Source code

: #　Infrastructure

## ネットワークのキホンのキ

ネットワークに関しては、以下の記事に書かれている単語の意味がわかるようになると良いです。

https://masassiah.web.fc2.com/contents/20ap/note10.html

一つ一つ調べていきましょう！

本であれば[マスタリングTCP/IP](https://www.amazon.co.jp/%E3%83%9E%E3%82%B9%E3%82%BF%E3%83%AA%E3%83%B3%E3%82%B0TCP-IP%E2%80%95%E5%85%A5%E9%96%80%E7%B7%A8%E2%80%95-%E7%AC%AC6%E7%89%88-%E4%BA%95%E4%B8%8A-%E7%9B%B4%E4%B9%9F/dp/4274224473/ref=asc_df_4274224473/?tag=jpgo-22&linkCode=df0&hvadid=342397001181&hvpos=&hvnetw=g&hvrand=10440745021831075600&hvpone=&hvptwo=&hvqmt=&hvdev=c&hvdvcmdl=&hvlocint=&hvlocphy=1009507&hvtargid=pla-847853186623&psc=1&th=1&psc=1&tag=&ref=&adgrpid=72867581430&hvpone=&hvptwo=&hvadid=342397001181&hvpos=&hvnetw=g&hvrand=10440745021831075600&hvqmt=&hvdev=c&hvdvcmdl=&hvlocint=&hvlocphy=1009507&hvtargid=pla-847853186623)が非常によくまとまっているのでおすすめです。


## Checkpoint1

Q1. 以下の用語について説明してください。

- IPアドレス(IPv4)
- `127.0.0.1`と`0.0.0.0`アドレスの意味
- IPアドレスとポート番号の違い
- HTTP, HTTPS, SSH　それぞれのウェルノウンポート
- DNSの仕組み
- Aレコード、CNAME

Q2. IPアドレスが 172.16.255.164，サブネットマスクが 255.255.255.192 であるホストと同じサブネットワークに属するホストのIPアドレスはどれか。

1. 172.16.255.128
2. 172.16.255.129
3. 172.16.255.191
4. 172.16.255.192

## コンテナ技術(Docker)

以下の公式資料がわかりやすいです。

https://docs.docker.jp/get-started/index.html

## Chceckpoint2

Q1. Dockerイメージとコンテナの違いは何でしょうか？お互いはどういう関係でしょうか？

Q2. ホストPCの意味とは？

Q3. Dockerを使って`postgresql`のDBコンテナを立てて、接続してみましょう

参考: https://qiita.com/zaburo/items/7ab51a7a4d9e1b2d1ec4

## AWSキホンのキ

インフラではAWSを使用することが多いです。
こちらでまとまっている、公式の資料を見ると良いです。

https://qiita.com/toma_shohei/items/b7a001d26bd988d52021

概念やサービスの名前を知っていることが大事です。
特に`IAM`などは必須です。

--- --- ---

## Activity
Your task for the entries above: copy exactly the span starting with the line with "## コンテナ技術(Docker)" and going on through the line with "## AWSキホンのキ", both lines included, and nothing else.

## Response area
## コンテナ技術(Docker)

以下の公式資料がわかりやすいです。

https://docs.docker.jp/get-started/index.html

## Chceckpoint2

Q1. Dockerイメージとコンテナの違いは何でしょうか？お互いはどういう関係でしょうか？

Q2. ホストPCの意味とは？

Q3. Dockerを使って`postgresql`のDBコンテナを立てて、接続してみましょう

参考: https://qiita.com/zaburo/items/7ab51a7a4d9e1b2d1ec4

## AWSキホンのキ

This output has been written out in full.